President Obama today urged all Americans to refrain from forming any new improv comedy groups for at least ninety days.
The President stated "We Americans are a creative people, and I salute the American spirit and energy, but I swear, if I see one more twenty year old in a tee shirt playing 'freeze tag', I'm going to lose it."
He continued by saying that he has seen far too many improv groups in the past few years, and thinks he speaks for most Americans when he says "shut up and quit asking for suggestions of where a scene can take place."

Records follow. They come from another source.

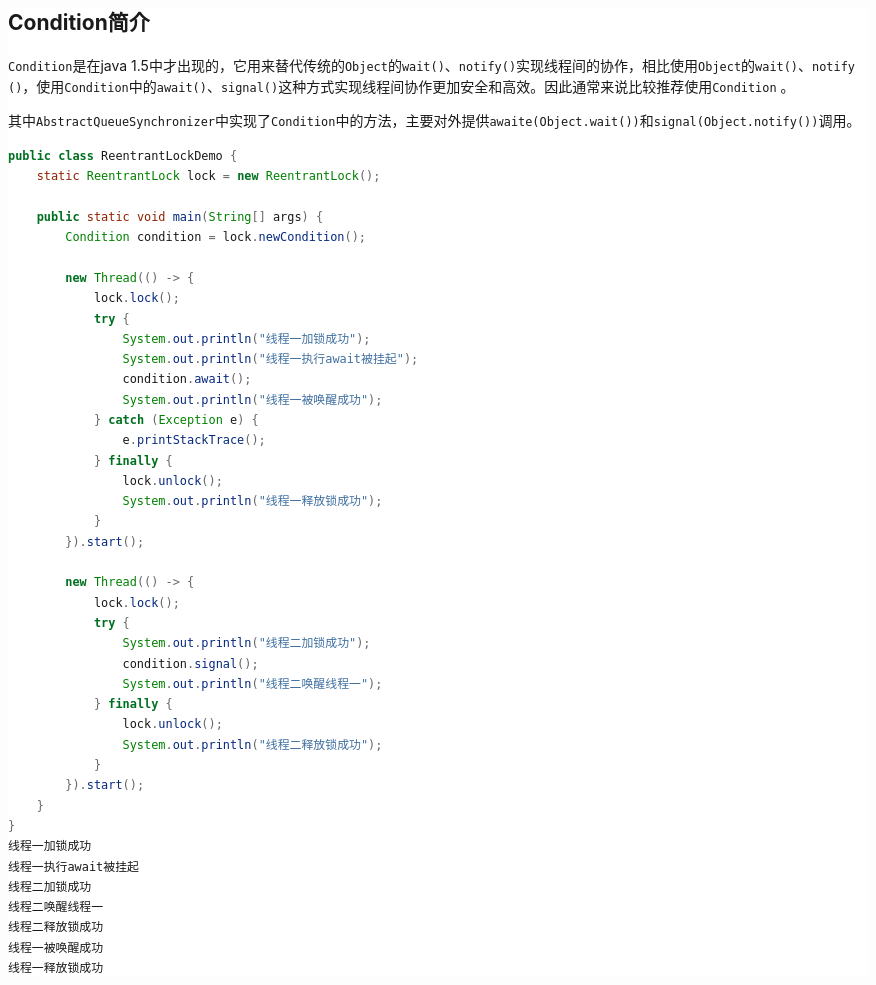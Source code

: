 ##  Condition简介

 `Condition`是在java 1.5中才出现的，它用来替代传统的`Object`的`wait()`、`notify()`实现线程间的协作，相比使用`Object`的`wait()`、`notify()`，使用`Condition`中的`await()`、`signal()`这种方式实现线程间协作更加安全和高效。因此通常来说比较推荐使用`Condition` 。

 其中`AbstractQueueSynchronizer`中实现了`Condition`中的方法，主要对外提供`awaite(Object.wait())`和`signal(Object.notify())`调用。 

```java
public class ReentrantLockDemo {
    static ReentrantLock lock = new ReentrantLock();

    public static void main(String[] args) {
        Condition condition = lock.newCondition();

        new Thread(() -> {
            lock.lock();
            try {
                System.out.println("线程一加锁成功");
                System.out.println("线程一执行await被挂起");
                condition.await();
                System.out.println("线程一被唤醒成功");
            } catch (Exception e) {
                e.printStackTrace();
            } finally {
                lock.unlock();
                System.out.println("线程一释放锁成功");
            }
        }).start();

        new Thread(() -> {
            lock.lock();
            try {
                System.out.println("线程二加锁成功");
                condition.signal();
                System.out.println("线程二唤醒线程一");
            } finally {
                lock.unlock();
                System.out.println("线程二释放锁成功");
            }
        }).start();
    }
}
线程一加锁成功
线程一执行await被挂起
线程二加锁成功
线程二唤醒线程一
线程二释放锁成功
线程一被唤醒成功
线程一释放锁成功
```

A spokesperson for the White House remarked that he was at a jazz club a few weeks ago and there was a "house group" performing improv games and scenes. "What's that about? It's a jazz club, for God sakes." he remarked.
A member of the DC improv group "Hot Buttered Smart Cars" expressed concern at the curtailment of artistic expression and felt that, as an artist, it was his duty to speak out against such forms of censorship.
"We're playing some real groundbreaking games" he said and added "we do a long form improv piece, but in between we add games that have a shorter, more structured format but still deal with the same theme. How many groups do that?" He boasted that last week his group made almost seven dollars for a show.
The President expressed some softening of his request, adding "Look, I like improv as much as the next guy, maybe less since now I hate it, but even so there's less annoying creative things you can do. How about a nice pottery class?"